WHAT IS EXPECTED » If a line includes "Privacy", copy it out of the entries.

(Dataset entries)

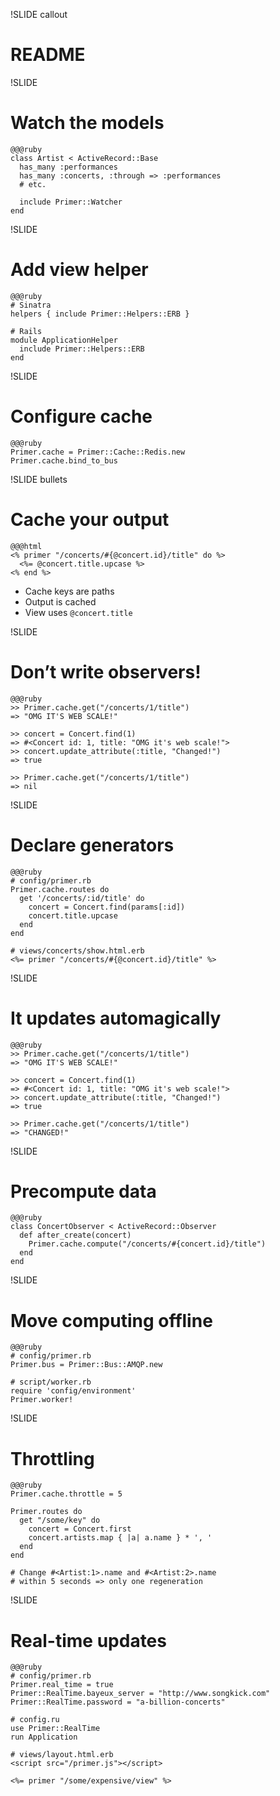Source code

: !SLIDE callout
# README


!SLIDE
# Watch the models

    @@@ruby
    class Artist < ActiveRecord::Base
      has_many :performances
      has_many :concerts, :through => :performances
      # etc.
      
      include Primer::Watcher
    end


!SLIDE
# Add view helper

    @@@ruby
    # Sinatra
    helpers { include Primer::Helpers::ERB }
    
    # Rails
    module ApplicationHelper
      include Primer::Helpers::ERB
    end


!SLIDE
# Configure cache

    @@@ruby
    Primer.cache = Primer::Cache::Redis.new
    Primer.cache.bind_to_bus


!SLIDE bullets
# Cache your output

    @@@html
    <% primer "/concerts/#{@concert.id}/title" do %>
      <%= @concert.title.upcase %>
    <% end %>

* Cache keys are paths
* Output is cached
* View uses `@concert.title`


!SLIDE
# Don’t write observers!

    @@@ruby
    >> Primer.cache.get("/concerts/1/title")
    => "OMG IT'S WEB SCALE!"
    
    >> concert = Concert.find(1)
    => #<Concert id: 1, title: "OMG it's web scale!">
    >> concert.update_attribute(:title, "Changed!")
    => true
    
    >> Primer.cache.get("/concerts/1/title")
    => nil


!SLIDE
# Declare generators

    @@@ruby
    # config/primer.rb
    Primer.cache.routes do
      get '/concerts/:id/title' do
        concert = Concert.find(params[:id])
        concert.title.upcase
      end
    end
    
    # views/concerts/show.html.erb
    <%= primer "/concerts/#{@concert.id}/title" %>


!SLIDE
# It updates automagically

    @@@ruby
    >> Primer.cache.get("/concerts/1/title")
    => "OMG IT'S WEB SCALE!"
    
    >> concert = Concert.find(1)
    => #<Concert id: 1, title: "OMG it's web scale!">
    >> concert.update_attribute(:title, "Changed!")
    => true
    
    >> Primer.cache.get("/concerts/1/title")
    => "CHANGED!"


!SLIDE
# Precompute data

    @@@ruby
    class ConcertObserver < ActiveRecord::Observer
      def after_create(concert)
        Primer.cache.compute("/concerts/#{concert.id}/title")
      end
    end


!SLIDE
# Move computing offline

    @@@ruby
    # config/primer.rb
    Primer.bus = Primer::Bus::AMQP.new
    
    # script/worker.rb
    require 'config/environment'
    Primer.worker!


!SLIDE
# Throttling

    @@@ruby
    Primer.cache.throttle = 5
    
    Primer.routes do
      get "/some/key" do
        concert = Concert.first
        concert.artists.map { |a| a.name } * ', '
      end
    end
    
    # Change #<Artist:1>.name and #<Artist:2>.name
    # within 5 seconds => only one regeneration

!SLIDE
# Real-time updates

    @@@ruby
    # config/primer.rb
    Primer.real_time = true
    Primer::RealTime.bayeux_server = "http://www.songkick.com"
    Primer::RealTime.password = "a-billion-concerts"
    
    # config.ru
    use Primer::RealTime
    run Application
    
    # views/layout.html.erb
    <script src="/primer.js"></script>
    
    <%= primer "/some/expensive/view" %>

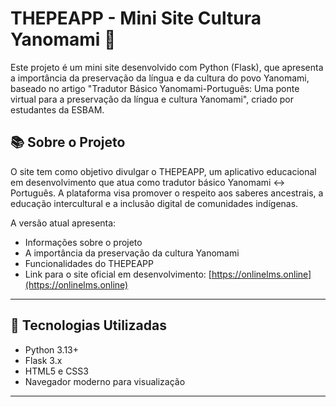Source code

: # THEPEAPP - Mini Site Cultura Yanomami 🌿

Este projeto é um mini site desenvolvido com Python (Flask), 
que apresenta a importância da preservação da língua e da cultura do povo Yanomami, 
baseado no artigo "Tradutor Básico Yanomami-Português: Uma ponte virtual para a 
preservação da língua e cultura Yanomami", criado por estudantes da ESBAM.

## 📚 Sobre o Projeto

O site tem como objetivo divulgar o THEPEAPP, um aplicativo educacional em desenvolvimento 
que atua como tradutor básico Yanomami ↔ Português. A plataforma visa promover o respeito 
aos saberes ancestrais, a educação intercultural e a inclusão digital de comunidades indígenas.

A versão atual apresenta:
- Informações sobre o projeto
- A importância da preservação da cultura Yanomami
- Funcionalidades do THEPEAPP
- Link para o site oficial em desenvolvimento: [https://onlinelms.online](https://onlinelms.online)

---

## 🚀 Tecnologias Utilizadas

- Python 3.13+
- Flask 3.x
- HTML5 e CSS3
- Navegador moderno para visualização

---
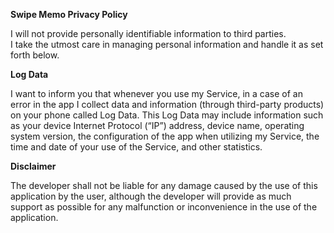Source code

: **Swipe Memo Privacy Policy**

I will not provide personally identifiable information to third parties.  
I take the utmost care in managing personal information and handle it as set forth below.

**Log Data**

I want to inform you that whenever you use my Service, in a case of an error in the app I collect data and information (through third-party products) on your phone called Log Data. This Log Data may include information such as your device Internet Protocol (“IP”) address, device name, operating system version, the configuration of the app when utilizing my Service, the time and date of your use of the Service, and other statistics.

**Disclaimer**

The developer shall not be liable for any damage caused by the use of this application by the user, although the developer will provide as much support as possible for any malfunction or inconvenience in the use of the application.

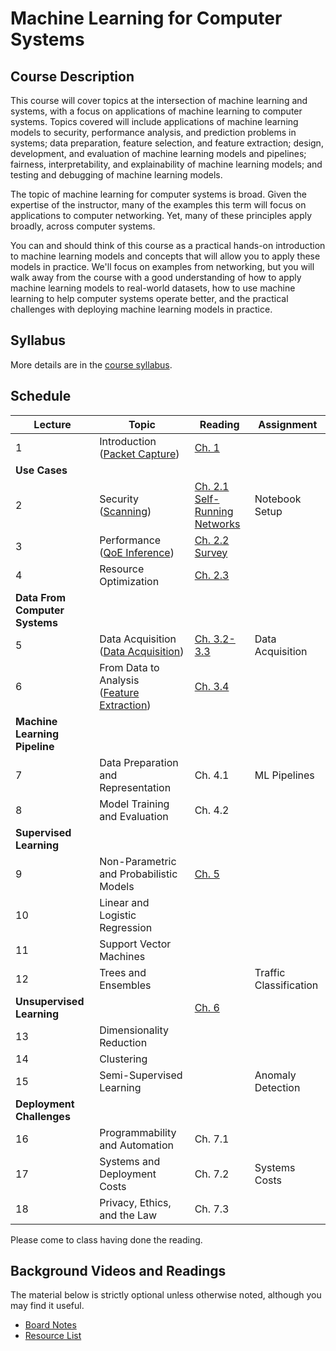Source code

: # Machine Learning for Computer Systems

## Course Description

This course will cover topics at the intersection of machine learning and
systems, with a focus on applications of machine learning to computer systems.
Topics covered will include applications of machine learning models to
security, performance analysis, and prediction problems in systems; data
preparation, feature selection, and feature extraction; design, development,
and evaluation of machine learning models and pipelines; fairness,
interpretability, and explainability of machine learning models; and testing
and debugging of machine learning models.

The topic of machine learning for computer systems is broad. Given the
expertise of the instructor, many of the examples this term will focus on
applications to computer networking. Yet, many of these principles apply
broadly, across computer systems.

You can and should think of this course as a practical hands-on introduction
to machine learning models and concepts that will allow you to apply these
models in practice. We'll focus on examples from networking, but you will walk
away from the course with a good understanding of how to apply machine
learning models to real-world datasets, how to use machine learning to help
computer systems operate better, and the practical challenges with deploying
machine learning models in practice.

## Syllabus

More details are in the [course syllabus](syllabus.md).

## Schedule 

| Lecture                            | Topic                                                                                      | Reading                                                                                                                                    | Assignment             |
| ---------------------------------- | -------------------------------------                                                      | -----------------------------                                                                                                              | ----------             |
| 1                                  | Introduction<br />([Packet Capture](notebooks/1-Packet-Capture-Basics-Clean.html))         | [Ch. 1](book/text/intro.html)                                                                                                              |                        |
| **Use Cases**                      |                                                                                            |                                                                                                                                            |                        |
| 2                                  | Security<br />([Scanning](notebooks/2-Motivation-Security-Clean.html))                     | [Ch. 2.1](book/text/motivation.html#applications-to-security)<br>[Self-Running Networks](https://arxiv.org/pdf/1710.11583)                 | Notebook Setup         |
| 3                                  | Performance<br />([QoE Inference](notebooks/3-Performance-Service-Clean.html))             | [Ch. 2.2](book/text/motivation.html#applications-to-performance)<br>[Survey](https://ieeexplore.ieee.org/stamp/stamp.jsp?arnumber=8121867) |                        |
| 4                                  | Resource Optimization                                                                      | [Ch. 2.3](https://noise-lab.github.io/ml-systems/book/text/motivation.html#application-service-and-device-identification)                  |                        |
| **Data From Computer Systems**     |                                                                                            |                                                                                                                                            |                        |
| 5                                  | Data Acquisition<br>([Data Acquisition](notebooks/4-Data-Acquisition-Clean.html))          | [Ch. 3.2-3.3](https://noise-lab.github.io/ml-systems/book/text/measurement.html#active-measurement)                                        | Data Acquisition       |
| 6                                  | From Data to Analysis<br>([Feature Extraction](notebooks/5-Feature-Extraction-Clean.html)) | [Ch. 3.4](https://noise-lab.github.io/ml-systems/book/text/measurement.html#from-data-to-analysis)                                         |                        |
| **Machine Learning Pipeline**      |                                                                                            |                                                                                                                                            |                        |
| 7                                  | Data Preparation and Representation                                                        | Ch. 4.1                                                                                                                                    | ML Pipelines           |
| 8                                  | Model Training and Evaluation                                                              | Ch. 4.2                                                                                                                                    |                        |
| **Supervised Learning**            |                                                                                            |                                                                                                                                            |                        |
| 9                                  | Non-Parametric and Probabilistic Models                                                    | [Ch. 5](book/text/supervised.html)                                                                                                         |                        |
| 10                                 | Linear and Logistic Regression                                                             |                                                                                                                                            |                        |
| 11                                 | Support Vector Machines                                                                    |                                                                                                                                            |                        |
| 12                                 | Trees and Ensembles                                                                        |                                                                                                                                            | Traffic Classification |
| **Unsupervised Learning**          |                                                                                            | [Ch. 6](book/text/unsupervised.html)                                                                                                       |                        |
| 13                                 | Dimensionality Reduction                                                                   |                                                                                                                                            |                        |
| 14                                 | Clustering                                                                                 |                                                                                                                                            |                        |
| 15                                 | Semi-Supervised Learning                                                                   |                                                                                                                                            | Anomaly Detection      |
| **Deployment Challenges**          |                                                                                            |                                                                                                                                            |                        |
| 16                                 | Programmability and Automation                                                             | Ch. 7.1                                                                                                                                    |                        |
| 17                                 | Systems and Deployment Costs                                                               | Ch. 7.2                                                                                                                                    | Systems Costs          |
| 18                                 | Privacy, Ethics, and the Law                                                               | Ch. 7.3                                                                                                                                    |                        |

Please come to class having done the reading. 


## Background Videos and Readings

The material below is strictly optional unless otherwise noted, although you
may find it useful.

* [Board Notes](https://www.dropbox.com/s/k49n99jzdkw68wi/ML%20for%20Systems.pdf?dl=0)
* [Resource List](ml.md)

WRITTEN SOLUTION »
: **Swipe Memo Privacy Policy**
| 18                                 | Privacy, Ethics, and the Law                                                               | Ch. 7.3                                                                                                                                    |                        |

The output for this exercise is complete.